上写真=キャプテンに指名された熊谷紗希はオランダ戦でフル出場。守備に抜群の安定をもたらした(写真◎Getty Images)

■2021年11月29日(現地時間) 国際親善試合(@オランダ・ハーグ)
オランダ女子代表 0-0 日本女子代表

「もっと要求し合えるような関係を」

 熊谷紗希がなでしこジャパンに帰ってきた。オランダ遠征の初戦、アイスランド戦は出場を見送り、オランダ戦で満を持して登場した。

 センターバックの右でプレー、盤石の守備を見せた。だが、オランダが中1日での試合となってメンバーを落としてきて、当然といえば当然だった。「率直な感想としては、勝たなければならなかった」と話すのもうなずける。

「前から行く意識と守備に関しては、アイスランド戦よりはできたと思っています」と守備には手応えだ。熊谷が最終ラインで引き締めて、アイスランド戦で破られたサイドの裏のスペースもしっかりケアした。中盤のセンターに入った長野風花と林穂之香のボール奪取能力は素晴らしく、2トップのプレスバックも機能して、攻めて奪われたあとの切り替えの場面でも、オランダが攻撃を始める最初の一歩のところで全員でボールを絡め取っていった。

 そうなると、課題は攻撃にフォーカスされていく。チャンスは作った。中盤から長野や長谷川唯、宮澤ひなたも積極的にペナルティーエリアに入っていって、ゴールに迫った。だが、後ろから見ていた熊谷は「ゴールは遠かった」と感じていた。

 アイスランド戦のあとには、所属するバイエルン・ミュンヘン(ドイツ)のチームメートと話をして、日本の攻撃に怖さがなかったと言われたことを明かした。

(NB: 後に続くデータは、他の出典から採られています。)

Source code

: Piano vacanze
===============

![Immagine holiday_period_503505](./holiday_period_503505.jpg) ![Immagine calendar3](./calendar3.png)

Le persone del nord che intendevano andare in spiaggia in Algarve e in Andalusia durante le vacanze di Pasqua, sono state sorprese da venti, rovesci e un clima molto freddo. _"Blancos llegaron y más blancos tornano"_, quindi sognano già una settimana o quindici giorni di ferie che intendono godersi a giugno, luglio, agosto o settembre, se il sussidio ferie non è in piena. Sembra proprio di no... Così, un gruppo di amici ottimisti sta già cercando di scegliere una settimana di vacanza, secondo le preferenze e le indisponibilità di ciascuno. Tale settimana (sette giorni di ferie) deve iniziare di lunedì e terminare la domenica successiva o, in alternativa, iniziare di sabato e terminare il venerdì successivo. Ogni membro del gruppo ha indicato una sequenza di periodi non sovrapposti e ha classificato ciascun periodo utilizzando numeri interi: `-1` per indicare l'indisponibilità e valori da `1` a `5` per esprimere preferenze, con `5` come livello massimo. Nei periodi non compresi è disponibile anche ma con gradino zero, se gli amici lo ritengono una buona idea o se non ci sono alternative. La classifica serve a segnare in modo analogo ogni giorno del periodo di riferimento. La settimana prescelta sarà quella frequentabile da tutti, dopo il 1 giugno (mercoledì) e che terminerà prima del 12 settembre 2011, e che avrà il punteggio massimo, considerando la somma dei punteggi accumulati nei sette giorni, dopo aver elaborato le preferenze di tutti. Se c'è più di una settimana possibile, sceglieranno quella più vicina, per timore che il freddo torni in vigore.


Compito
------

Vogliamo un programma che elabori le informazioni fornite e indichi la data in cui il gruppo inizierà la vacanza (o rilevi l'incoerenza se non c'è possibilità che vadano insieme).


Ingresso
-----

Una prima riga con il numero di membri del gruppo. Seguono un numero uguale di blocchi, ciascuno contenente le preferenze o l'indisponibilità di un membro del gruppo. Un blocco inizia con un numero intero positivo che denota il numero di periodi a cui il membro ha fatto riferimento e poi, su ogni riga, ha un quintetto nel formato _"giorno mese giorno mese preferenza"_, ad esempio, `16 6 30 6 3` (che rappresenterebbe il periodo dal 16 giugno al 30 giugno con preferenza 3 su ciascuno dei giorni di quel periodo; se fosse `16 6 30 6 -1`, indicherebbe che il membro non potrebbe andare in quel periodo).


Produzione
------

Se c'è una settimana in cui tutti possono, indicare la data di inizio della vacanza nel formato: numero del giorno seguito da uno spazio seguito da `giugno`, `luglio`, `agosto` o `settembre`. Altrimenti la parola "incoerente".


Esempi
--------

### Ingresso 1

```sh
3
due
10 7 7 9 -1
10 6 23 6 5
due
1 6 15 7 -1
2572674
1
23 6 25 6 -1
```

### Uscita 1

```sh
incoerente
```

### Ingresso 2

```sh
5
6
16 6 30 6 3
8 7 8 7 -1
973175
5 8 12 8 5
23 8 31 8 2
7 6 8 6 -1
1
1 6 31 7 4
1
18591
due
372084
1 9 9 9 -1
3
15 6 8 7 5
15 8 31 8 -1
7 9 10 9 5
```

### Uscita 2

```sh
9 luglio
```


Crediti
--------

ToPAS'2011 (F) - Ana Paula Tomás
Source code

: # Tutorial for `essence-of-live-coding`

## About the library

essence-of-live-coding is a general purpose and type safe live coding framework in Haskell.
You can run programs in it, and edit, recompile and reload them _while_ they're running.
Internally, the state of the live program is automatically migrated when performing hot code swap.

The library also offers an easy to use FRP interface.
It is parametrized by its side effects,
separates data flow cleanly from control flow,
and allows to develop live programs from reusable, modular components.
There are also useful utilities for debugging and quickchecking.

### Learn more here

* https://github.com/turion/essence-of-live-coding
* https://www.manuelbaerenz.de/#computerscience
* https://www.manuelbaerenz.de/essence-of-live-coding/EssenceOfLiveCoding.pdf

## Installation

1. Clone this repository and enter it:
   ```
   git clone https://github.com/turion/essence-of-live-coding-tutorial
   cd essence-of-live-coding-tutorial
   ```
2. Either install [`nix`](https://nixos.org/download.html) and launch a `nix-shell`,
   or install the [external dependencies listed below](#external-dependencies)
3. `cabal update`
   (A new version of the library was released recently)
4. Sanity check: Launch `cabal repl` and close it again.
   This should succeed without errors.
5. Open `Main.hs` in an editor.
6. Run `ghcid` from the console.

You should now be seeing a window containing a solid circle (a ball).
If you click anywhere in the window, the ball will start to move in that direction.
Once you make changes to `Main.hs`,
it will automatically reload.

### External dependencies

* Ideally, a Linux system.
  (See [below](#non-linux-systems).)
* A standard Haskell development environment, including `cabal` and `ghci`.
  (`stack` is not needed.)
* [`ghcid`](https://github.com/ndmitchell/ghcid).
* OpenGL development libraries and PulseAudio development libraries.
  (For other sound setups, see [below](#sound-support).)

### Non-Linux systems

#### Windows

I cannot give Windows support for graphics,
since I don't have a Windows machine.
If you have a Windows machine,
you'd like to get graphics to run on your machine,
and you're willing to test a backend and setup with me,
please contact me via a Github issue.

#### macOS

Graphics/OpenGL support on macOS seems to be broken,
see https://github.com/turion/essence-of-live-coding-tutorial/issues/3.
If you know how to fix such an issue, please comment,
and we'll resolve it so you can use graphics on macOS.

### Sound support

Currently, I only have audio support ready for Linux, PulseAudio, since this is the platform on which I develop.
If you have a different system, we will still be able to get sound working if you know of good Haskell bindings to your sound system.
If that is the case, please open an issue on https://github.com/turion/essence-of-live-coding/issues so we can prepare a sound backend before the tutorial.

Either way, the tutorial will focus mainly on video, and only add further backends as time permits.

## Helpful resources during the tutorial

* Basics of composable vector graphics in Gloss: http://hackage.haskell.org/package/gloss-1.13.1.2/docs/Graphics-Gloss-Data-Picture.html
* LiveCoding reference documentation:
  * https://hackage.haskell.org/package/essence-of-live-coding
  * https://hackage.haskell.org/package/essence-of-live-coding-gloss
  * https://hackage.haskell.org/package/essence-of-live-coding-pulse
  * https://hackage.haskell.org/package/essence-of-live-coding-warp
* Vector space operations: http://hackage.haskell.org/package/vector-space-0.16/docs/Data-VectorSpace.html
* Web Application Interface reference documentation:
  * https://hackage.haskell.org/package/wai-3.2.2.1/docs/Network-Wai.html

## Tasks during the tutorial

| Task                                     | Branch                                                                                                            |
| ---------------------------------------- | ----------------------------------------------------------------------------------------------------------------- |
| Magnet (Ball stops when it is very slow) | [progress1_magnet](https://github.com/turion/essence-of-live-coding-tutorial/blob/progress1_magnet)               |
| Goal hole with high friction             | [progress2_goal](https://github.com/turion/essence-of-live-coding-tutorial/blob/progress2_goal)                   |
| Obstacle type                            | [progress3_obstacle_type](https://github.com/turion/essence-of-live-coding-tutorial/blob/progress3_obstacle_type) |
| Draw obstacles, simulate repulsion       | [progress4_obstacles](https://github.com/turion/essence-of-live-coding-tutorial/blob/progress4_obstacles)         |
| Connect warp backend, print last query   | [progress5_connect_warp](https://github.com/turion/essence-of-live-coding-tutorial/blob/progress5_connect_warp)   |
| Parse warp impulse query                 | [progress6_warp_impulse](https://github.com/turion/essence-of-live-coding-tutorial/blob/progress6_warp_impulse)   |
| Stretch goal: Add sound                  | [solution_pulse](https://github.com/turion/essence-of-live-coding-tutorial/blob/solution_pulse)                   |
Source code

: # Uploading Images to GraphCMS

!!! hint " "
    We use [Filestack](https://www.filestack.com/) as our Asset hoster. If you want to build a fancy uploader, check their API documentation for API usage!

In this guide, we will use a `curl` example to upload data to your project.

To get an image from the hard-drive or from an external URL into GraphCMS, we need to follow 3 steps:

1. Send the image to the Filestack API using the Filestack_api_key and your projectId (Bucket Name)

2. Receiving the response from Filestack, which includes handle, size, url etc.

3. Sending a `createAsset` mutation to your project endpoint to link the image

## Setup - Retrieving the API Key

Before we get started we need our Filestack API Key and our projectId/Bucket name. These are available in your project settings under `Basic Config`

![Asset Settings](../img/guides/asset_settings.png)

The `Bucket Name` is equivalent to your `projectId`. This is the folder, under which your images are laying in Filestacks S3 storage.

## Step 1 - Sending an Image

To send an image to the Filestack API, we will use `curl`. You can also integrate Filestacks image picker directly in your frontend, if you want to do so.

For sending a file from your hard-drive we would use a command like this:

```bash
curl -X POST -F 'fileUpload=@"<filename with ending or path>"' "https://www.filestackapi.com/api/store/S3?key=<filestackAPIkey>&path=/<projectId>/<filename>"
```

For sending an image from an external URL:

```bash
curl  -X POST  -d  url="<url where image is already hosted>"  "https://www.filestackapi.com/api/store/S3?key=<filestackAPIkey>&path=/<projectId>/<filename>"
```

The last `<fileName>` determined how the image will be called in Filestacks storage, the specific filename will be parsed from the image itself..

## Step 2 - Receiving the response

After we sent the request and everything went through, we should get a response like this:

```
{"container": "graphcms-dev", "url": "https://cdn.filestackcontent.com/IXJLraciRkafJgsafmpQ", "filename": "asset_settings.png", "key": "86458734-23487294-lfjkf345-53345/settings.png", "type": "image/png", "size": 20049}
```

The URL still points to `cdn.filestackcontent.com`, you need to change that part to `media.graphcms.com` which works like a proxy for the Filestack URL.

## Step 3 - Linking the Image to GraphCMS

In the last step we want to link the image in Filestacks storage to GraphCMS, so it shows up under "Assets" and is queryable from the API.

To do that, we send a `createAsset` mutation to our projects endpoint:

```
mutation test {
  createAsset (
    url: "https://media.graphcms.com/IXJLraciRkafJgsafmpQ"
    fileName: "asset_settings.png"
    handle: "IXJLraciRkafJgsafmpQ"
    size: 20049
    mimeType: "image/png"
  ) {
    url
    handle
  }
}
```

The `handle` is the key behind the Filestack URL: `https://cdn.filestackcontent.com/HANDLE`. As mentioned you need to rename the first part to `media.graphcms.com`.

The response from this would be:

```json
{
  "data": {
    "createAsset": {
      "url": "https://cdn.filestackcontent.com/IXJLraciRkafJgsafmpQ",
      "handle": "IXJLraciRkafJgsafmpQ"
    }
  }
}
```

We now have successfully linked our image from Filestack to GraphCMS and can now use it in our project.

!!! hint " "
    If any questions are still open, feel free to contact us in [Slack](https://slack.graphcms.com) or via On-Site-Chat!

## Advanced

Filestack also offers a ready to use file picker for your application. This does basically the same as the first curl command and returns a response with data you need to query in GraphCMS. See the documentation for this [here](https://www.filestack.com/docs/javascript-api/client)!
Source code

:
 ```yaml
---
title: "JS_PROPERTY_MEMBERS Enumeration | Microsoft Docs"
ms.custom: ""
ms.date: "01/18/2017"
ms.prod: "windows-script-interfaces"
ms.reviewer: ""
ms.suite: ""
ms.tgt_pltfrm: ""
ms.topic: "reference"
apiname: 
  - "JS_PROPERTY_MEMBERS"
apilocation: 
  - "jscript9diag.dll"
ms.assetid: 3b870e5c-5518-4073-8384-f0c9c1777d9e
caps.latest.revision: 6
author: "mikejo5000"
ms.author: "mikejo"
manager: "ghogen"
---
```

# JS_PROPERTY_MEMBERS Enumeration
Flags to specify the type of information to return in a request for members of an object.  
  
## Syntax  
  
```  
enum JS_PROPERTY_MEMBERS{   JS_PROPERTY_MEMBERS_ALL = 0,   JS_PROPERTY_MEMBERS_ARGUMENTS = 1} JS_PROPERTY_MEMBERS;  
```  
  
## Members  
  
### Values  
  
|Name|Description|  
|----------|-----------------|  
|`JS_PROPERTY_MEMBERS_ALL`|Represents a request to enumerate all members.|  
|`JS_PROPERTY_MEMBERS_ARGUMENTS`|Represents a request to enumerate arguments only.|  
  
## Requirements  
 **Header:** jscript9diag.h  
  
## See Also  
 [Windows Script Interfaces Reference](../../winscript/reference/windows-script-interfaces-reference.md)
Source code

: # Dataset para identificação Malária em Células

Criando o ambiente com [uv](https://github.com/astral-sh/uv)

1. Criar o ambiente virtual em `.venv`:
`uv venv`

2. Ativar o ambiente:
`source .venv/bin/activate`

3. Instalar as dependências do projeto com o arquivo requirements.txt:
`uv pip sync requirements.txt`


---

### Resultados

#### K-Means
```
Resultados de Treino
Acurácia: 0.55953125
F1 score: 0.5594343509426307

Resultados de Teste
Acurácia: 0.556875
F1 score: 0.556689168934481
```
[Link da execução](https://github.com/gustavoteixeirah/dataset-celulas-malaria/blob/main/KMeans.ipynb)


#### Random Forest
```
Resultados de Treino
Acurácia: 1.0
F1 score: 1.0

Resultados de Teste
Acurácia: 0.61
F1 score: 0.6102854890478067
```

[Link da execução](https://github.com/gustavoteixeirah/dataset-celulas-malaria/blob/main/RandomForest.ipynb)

「もっと要求し合えるような関係をつくって、選手たちが点を取るためにもっともっと要求していくべきと思います」

 どこでパスがほしいのか、いつほしいのか、お互いに高めていく作業が、相手への恐怖感の源になる。

「もう一つ崩せるというか、壊せるプレーが必要になってくると思います」

 崩す、ではなく、壊す。その強い意志が、新生なでしこジャパンに求められている。